>>>
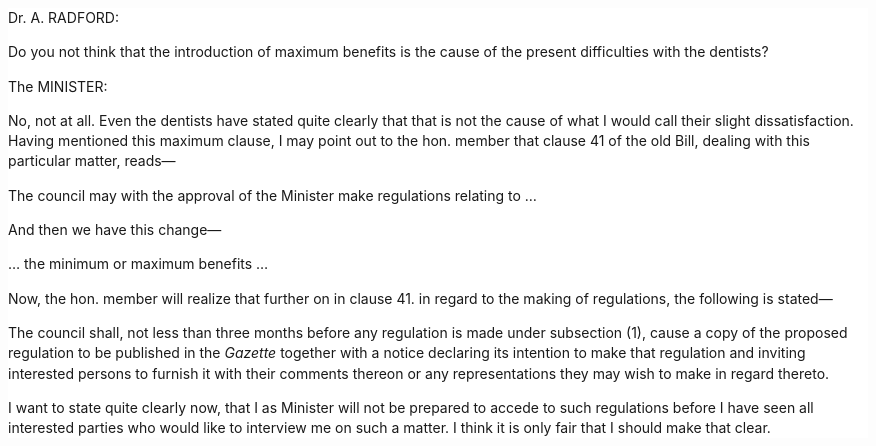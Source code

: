 <speech by="#radford">

<from>Dr. <person refersTo="hansard_za">A. RADFORD</person>:</from>

<p>Do you not think that the introduction of maximum benefits is the cause of the present difficulties with the dentists?</p>

</speech>

<speech by="#minister">

<from>The <person refersTo="hansard_za">MINISTER</person>:</from>

<p>No, not at all. Even the dentists have stated quite clearly that that is not the cause of what I would call their slight dissatisfaction. Having mentioned this maximum clause, I may point out to the hon. member that clause 41 of the old Bill, dealing with this particular matter, reads&#x2014;</p>

<block name="quote">The council may with the approval of the Minister make regulations relating to &#x2026;</block>

<p>And then we have this change&#x2014;</p>

<block name="quote">&#x2026; the minimum or maximum benefits &#x2026;</block>

<p>Now, the hon. member will realize that further on in clause 41. in regard to the making of regulations, the following is stated&#x2014;</p>

<block name="quote">The council shall, not less than three months before any regulation is made under subsection (1), cause a copy of the proposed regulation to be published in the <i>Gazette</i> together with a notice declaring its intention to make that regulation and inviting interested persons to furnish it with their comments thereon or any representations they may wish to make in regard thereto.</block>

<p>I want to state quite clearly now, that I as Minister will not be prepared to accede to such regulations before I have seen all interested parties who would like to interview me on such a matter. I think it is only fair that I should make that clear.</p>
<<<
Task objective:
Copy each line of the listing that contains the string "interested".

Solved problem:
<block name="quote">The council shall, not less than three months before any regulation is made under subsection (1), cause a copy of the proposed regulation to be published in the <i>Gazette</i> together with a notice declaring its intention to make that regulation and inviting interested persons to furnish it with their comments thereon or any representations they may wish to make in regard thereto.</block>
<p>I want to state quite clearly now, that I as Minister will not be prepared to accede to such regulations before I have seen all interested parties who would like to interview me on such a matter. I think it is only fair that I should make that clear.</p>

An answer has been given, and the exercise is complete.